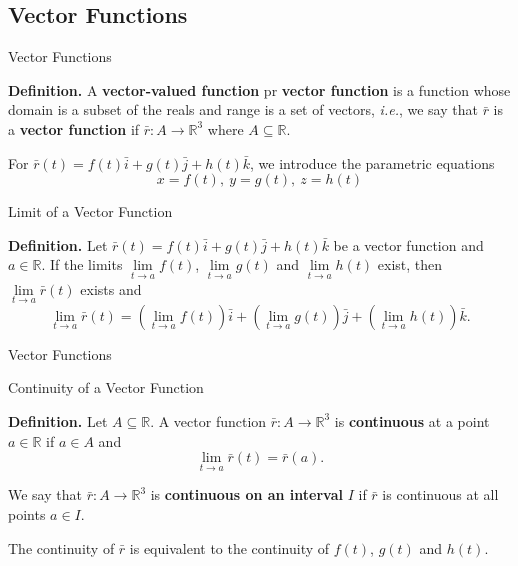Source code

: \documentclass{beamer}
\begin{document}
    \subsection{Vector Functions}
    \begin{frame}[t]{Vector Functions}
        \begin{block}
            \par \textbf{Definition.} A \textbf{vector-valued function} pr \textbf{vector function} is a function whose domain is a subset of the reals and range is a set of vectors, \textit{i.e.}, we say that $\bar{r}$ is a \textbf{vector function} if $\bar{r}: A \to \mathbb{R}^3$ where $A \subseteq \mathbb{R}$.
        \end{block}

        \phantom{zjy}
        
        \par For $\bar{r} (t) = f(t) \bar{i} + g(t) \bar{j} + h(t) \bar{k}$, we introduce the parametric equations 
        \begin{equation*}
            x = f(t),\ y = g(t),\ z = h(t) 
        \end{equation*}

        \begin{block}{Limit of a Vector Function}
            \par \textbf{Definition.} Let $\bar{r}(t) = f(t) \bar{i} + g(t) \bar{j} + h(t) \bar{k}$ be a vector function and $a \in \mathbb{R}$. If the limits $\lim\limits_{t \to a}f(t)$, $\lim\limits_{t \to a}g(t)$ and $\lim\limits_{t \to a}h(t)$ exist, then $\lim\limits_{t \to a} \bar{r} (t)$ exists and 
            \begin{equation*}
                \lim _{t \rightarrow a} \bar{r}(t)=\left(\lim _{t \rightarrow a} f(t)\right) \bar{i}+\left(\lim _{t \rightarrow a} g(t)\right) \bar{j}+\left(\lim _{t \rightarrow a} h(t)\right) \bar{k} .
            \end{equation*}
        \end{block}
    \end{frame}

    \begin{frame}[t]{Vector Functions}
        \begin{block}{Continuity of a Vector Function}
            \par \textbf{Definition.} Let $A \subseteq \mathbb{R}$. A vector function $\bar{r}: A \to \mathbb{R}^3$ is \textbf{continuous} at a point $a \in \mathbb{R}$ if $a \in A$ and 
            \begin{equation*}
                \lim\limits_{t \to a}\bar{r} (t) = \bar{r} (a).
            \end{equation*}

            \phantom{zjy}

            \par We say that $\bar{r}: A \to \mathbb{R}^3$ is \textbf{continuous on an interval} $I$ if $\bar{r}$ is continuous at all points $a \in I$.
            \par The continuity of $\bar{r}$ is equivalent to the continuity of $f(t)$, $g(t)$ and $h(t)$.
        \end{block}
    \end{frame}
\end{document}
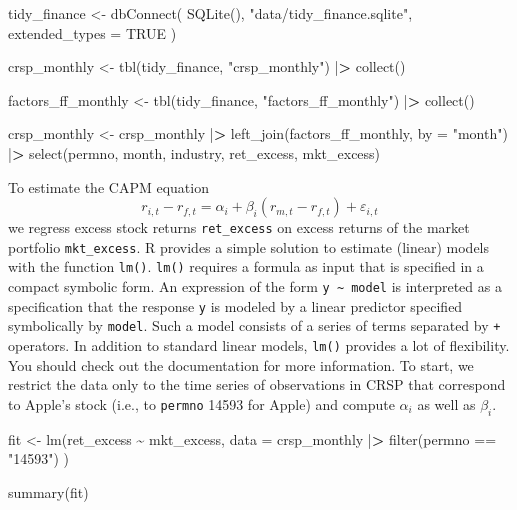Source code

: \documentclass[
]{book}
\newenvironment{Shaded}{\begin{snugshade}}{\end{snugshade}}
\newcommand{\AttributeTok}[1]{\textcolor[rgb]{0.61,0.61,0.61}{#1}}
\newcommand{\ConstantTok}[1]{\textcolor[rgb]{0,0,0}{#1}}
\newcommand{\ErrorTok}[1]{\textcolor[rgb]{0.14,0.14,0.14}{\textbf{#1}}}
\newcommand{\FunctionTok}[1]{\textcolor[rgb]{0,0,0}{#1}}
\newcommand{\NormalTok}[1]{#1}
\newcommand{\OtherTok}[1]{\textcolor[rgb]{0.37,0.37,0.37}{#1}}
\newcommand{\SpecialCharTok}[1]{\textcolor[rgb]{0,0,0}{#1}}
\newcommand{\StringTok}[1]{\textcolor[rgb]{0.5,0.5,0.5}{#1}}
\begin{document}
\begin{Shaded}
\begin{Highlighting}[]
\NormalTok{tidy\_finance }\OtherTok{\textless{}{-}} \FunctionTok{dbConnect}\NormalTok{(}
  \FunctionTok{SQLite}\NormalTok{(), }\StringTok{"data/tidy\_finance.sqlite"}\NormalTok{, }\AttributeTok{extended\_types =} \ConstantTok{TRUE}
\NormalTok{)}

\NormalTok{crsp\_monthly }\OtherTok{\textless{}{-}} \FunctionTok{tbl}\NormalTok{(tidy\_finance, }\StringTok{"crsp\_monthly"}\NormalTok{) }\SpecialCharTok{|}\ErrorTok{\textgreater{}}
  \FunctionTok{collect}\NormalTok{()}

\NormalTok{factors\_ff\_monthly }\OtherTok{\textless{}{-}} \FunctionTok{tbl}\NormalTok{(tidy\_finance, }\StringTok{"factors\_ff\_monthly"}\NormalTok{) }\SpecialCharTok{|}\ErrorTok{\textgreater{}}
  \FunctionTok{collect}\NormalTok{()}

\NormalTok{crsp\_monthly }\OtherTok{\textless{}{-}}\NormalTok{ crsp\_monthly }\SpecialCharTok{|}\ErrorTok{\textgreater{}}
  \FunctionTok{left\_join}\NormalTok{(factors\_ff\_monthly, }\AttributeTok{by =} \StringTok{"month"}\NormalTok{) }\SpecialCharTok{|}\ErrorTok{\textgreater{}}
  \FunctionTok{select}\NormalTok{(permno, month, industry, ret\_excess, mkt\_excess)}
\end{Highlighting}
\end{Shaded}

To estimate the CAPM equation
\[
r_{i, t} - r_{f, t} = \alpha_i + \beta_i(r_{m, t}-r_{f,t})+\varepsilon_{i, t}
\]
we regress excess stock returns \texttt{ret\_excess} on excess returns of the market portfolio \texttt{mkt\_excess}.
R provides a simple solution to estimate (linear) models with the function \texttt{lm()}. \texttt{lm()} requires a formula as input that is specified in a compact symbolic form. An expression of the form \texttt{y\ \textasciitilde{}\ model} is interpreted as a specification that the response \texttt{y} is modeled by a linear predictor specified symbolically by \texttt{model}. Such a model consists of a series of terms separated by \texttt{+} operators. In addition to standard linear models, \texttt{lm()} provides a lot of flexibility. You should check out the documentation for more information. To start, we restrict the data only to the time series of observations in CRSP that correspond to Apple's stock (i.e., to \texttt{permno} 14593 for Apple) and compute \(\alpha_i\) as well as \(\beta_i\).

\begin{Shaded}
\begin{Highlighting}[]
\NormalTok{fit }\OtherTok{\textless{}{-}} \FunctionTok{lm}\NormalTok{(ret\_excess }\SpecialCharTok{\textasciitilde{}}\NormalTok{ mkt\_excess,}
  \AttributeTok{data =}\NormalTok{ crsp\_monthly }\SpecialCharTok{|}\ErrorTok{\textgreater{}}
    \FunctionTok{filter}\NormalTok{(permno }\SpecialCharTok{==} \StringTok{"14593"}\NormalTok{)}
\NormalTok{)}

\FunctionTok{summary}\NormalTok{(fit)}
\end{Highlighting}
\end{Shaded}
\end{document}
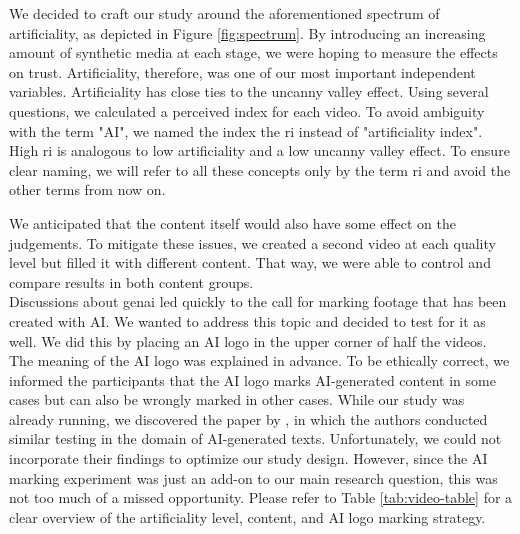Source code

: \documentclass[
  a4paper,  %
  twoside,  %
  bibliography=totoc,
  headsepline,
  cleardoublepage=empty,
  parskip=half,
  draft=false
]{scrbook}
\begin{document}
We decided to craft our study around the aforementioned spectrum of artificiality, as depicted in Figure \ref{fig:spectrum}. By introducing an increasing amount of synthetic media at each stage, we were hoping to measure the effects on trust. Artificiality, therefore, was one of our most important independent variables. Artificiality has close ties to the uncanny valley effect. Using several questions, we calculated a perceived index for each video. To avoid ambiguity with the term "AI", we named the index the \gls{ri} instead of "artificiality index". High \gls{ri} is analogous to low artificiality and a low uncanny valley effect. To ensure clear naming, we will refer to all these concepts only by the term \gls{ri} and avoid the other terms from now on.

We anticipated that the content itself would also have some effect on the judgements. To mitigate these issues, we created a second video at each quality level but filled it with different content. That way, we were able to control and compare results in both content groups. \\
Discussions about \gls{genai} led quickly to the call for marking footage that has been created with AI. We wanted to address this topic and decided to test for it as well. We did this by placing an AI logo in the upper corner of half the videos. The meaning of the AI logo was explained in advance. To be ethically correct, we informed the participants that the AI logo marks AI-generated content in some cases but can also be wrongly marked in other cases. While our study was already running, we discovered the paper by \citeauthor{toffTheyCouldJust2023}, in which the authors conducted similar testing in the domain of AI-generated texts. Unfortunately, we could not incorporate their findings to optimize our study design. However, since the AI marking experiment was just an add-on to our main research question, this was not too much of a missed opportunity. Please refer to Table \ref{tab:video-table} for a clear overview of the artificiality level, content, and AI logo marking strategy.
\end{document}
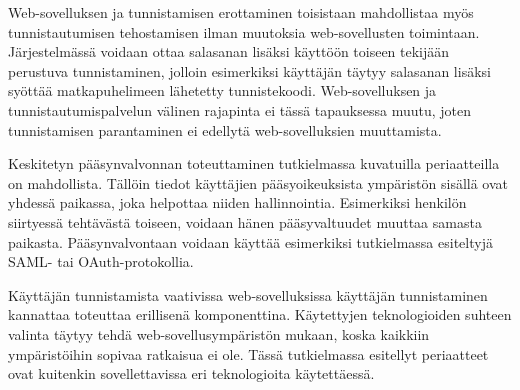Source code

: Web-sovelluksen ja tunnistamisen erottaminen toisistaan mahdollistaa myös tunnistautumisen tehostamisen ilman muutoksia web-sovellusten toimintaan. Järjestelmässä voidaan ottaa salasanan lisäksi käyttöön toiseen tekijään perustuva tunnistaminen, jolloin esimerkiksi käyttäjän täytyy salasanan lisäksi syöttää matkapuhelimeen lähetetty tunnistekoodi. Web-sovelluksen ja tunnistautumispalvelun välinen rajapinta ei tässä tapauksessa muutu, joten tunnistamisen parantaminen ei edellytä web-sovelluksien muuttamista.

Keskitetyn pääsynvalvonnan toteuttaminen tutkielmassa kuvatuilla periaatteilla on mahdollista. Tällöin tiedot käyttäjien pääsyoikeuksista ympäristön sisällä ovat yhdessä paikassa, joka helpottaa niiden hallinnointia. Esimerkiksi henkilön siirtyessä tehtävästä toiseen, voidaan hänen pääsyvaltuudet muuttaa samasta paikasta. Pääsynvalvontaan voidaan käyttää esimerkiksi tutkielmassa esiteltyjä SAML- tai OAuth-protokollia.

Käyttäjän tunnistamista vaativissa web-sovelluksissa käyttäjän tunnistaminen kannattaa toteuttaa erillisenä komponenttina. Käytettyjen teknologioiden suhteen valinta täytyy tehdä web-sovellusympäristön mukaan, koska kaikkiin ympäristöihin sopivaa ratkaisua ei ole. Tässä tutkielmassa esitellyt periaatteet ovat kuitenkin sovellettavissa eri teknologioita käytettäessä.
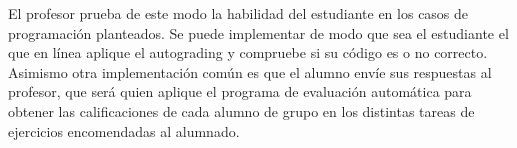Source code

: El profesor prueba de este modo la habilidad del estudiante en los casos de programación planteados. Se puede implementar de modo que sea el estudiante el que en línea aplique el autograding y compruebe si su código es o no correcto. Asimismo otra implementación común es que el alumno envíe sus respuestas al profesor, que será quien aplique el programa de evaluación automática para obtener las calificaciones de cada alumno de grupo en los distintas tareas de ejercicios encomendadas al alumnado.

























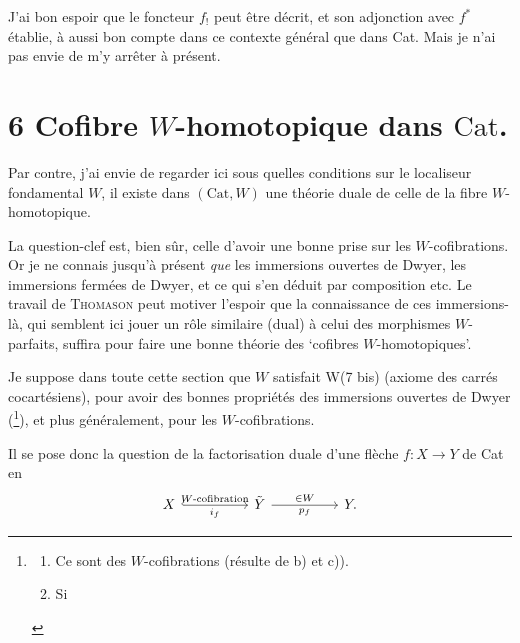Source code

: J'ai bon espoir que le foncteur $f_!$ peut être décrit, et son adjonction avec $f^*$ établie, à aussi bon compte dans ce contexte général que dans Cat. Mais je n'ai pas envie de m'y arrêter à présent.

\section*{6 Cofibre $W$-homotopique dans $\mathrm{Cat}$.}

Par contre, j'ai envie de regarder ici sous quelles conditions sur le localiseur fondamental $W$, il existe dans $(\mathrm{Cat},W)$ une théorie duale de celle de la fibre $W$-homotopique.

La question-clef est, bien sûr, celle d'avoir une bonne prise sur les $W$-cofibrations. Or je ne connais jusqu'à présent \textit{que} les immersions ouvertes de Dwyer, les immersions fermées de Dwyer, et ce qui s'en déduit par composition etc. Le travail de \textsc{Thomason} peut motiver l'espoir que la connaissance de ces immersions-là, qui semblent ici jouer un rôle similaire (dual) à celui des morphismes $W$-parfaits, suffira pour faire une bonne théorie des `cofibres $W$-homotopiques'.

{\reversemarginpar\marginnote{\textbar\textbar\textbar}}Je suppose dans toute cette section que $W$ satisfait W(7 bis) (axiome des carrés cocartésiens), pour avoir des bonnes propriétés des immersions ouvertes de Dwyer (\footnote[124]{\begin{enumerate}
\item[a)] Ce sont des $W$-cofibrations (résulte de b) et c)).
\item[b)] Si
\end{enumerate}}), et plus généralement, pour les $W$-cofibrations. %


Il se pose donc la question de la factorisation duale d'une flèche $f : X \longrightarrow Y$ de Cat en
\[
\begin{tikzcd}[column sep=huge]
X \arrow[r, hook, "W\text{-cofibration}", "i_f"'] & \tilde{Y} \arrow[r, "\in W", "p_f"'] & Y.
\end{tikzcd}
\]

^^^^^^^^^^^^^^^^

What you need to do:
Where a line of the records contains the word "textcolor", copy that line.

Output of the task:
\newcommand{\AttributeTok}[1]{\textcolor[rgb]{0.61,0.61,0.61}{#1}}
\newcommand{\ConstantTok}[1]{\textcolor[rgb]{0,0,0}{#1}}
\newcommand{\ErrorTok}[1]{\textcolor[rgb]{0.14,0.14,0.14}{\textbf{#1}}}
\newcommand{\FunctionTok}[1]{\textcolor[rgb]{0,0,0}{#1}}
\newcommand{\OtherTok}[1]{\textcolor[rgb]{0.37,0.37,0.37}{#1}}
\newcommand{\SpecialCharTok}[1]{\textcolor[rgb]{0,0,0}{#1}}
\newcommand{\StringTok}[1]{\textcolor[rgb]{0.5,0.5,0.5}{#1}}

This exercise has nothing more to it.